Start of Block

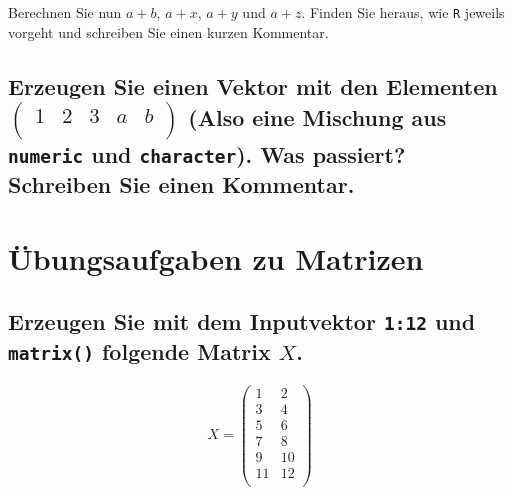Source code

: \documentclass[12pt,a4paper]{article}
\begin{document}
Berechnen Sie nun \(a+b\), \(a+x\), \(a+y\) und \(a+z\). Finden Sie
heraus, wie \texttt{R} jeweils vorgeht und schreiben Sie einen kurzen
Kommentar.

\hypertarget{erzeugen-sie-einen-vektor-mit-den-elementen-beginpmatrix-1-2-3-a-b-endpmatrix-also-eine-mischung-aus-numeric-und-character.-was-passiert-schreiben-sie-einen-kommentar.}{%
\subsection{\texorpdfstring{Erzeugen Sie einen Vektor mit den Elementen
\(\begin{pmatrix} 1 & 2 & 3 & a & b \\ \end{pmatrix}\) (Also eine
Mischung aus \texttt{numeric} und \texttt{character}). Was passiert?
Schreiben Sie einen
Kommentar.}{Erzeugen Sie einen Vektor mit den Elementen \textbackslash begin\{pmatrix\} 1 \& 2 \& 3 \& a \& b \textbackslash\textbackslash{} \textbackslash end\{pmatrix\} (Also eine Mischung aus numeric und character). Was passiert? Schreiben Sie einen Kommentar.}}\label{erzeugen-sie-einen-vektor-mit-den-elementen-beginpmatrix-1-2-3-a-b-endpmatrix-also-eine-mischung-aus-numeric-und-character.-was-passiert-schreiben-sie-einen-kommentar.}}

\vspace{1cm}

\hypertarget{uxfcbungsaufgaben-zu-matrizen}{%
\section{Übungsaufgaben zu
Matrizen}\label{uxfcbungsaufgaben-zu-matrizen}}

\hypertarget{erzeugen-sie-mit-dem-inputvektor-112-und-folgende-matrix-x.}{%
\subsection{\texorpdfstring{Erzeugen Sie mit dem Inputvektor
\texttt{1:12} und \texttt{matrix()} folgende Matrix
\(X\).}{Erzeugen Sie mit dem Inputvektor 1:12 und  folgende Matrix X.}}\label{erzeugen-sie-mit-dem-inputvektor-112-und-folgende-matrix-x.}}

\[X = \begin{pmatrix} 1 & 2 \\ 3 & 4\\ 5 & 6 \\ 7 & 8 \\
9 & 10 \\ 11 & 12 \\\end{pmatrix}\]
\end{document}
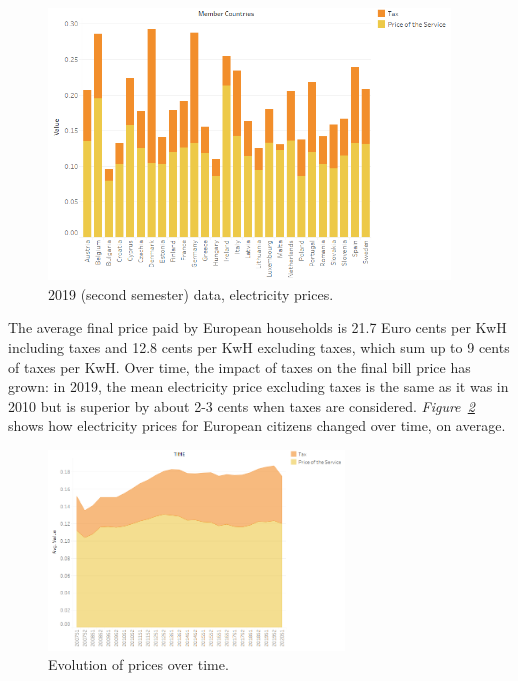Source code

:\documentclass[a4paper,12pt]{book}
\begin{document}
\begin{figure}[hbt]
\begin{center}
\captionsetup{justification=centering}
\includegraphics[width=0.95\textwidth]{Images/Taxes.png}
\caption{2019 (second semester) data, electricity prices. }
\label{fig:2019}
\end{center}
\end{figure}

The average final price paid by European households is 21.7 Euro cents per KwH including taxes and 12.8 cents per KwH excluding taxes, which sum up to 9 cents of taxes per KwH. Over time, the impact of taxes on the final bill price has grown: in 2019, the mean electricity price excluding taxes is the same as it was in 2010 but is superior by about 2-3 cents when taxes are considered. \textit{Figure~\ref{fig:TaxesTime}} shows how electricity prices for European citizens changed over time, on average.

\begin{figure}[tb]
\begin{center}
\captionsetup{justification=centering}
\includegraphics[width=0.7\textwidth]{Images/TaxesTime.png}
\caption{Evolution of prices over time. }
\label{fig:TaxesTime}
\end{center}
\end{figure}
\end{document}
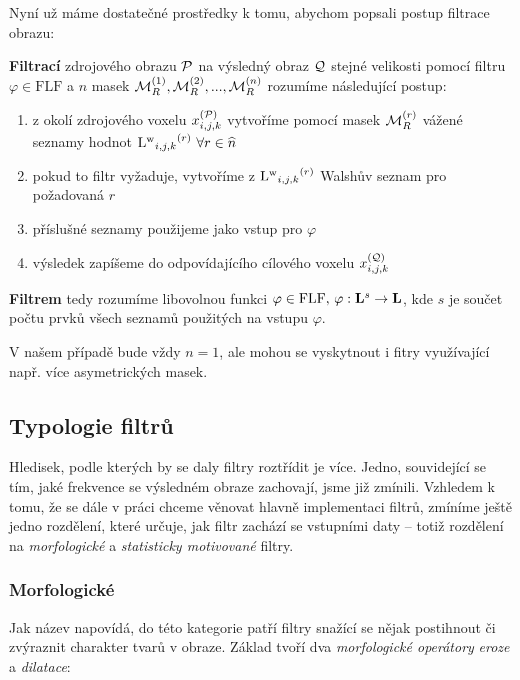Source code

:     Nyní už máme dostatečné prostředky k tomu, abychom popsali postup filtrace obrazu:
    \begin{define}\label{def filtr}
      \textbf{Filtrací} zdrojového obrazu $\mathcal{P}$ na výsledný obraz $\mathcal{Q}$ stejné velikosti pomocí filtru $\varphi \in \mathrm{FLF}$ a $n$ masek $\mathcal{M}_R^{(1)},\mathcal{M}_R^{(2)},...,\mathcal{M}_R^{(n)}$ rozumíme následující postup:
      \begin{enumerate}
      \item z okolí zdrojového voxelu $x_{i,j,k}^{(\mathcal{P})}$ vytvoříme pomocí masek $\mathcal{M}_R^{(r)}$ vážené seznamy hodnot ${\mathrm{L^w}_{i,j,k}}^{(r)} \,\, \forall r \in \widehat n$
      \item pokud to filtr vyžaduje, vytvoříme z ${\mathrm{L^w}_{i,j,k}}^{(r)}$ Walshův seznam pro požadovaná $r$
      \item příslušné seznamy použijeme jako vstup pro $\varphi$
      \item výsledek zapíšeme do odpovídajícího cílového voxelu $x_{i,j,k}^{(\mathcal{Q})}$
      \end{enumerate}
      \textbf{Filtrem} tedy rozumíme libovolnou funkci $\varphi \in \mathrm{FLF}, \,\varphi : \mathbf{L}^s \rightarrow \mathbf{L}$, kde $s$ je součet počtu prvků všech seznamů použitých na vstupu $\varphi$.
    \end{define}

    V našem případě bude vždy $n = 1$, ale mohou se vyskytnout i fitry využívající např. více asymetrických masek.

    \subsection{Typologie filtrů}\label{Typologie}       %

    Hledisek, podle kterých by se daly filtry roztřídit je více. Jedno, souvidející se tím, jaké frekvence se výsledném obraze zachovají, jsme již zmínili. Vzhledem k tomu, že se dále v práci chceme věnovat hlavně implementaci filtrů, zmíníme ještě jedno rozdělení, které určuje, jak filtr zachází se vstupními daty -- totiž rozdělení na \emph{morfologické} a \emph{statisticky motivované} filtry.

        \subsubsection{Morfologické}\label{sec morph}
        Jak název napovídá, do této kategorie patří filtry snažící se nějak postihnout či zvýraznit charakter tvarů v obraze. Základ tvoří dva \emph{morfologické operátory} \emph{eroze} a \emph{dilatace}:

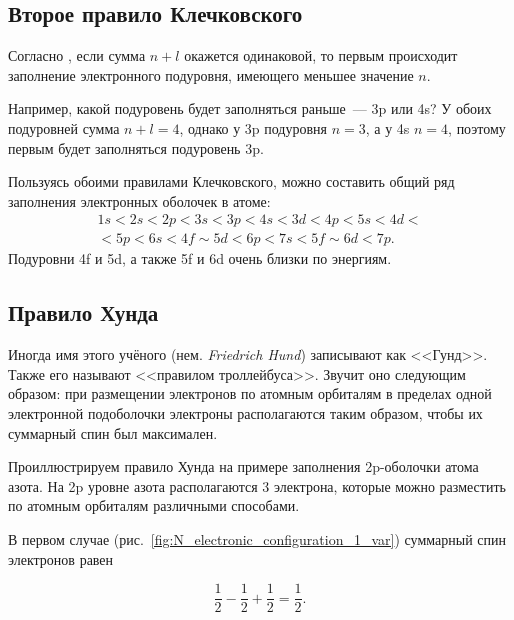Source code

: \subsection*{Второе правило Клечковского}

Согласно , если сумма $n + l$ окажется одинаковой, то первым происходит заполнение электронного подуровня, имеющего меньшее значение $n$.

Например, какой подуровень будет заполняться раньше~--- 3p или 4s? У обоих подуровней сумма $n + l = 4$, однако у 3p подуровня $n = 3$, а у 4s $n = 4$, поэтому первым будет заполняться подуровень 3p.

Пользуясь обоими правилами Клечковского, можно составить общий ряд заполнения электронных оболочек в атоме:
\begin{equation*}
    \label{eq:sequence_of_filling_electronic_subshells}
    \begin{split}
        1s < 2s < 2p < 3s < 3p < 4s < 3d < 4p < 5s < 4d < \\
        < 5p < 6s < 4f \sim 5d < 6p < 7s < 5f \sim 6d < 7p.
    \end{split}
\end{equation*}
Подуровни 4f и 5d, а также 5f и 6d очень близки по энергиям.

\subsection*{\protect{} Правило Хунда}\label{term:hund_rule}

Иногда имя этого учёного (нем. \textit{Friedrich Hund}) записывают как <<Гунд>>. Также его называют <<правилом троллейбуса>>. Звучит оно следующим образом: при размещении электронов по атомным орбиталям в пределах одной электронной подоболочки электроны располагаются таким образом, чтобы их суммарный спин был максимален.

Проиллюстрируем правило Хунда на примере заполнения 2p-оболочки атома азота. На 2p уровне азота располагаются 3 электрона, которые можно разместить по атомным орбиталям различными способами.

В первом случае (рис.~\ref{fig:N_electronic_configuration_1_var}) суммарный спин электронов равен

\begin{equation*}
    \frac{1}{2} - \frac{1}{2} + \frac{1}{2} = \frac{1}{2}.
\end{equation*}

End of Block

- _WHAT NEEDS TO BE DONE_:
The string "passiert" shows up in some lines of the listing. Copy each such line.

- _RESPONSE_:
\hypertarget{erzeugen-sie-einen-vektor-mit-den-elementen-beginpmatrix-1-2-3-a-b-endpmatrix-also-eine-mischung-aus-numeric-und-character.-was-passiert-schreiben-sie-einen-kommentar.}{%
Mischung aus \texttt{numeric} und \texttt{character}). Was passiert?
Kommentar.}{Erzeugen Sie einen Vektor mit den Elementen \textbackslash begin\{pmatrix\} 1 \& 2 \& 3 \& a \& b \textbackslash\textbackslash{} \textbackslash end\{pmatrix\} (Also eine Mischung aus numeric und character). Was passiert? Schreiben Sie einen Kommentar.}}\label{erzeugen-sie-einen-vektor-mit-den-elementen-beginpmatrix-1-2-3-a-b-endpmatrix-also-eine-mischung-aus-numeric-und-character.-was-passiert-schreiben-sie-einen-kommentar.}}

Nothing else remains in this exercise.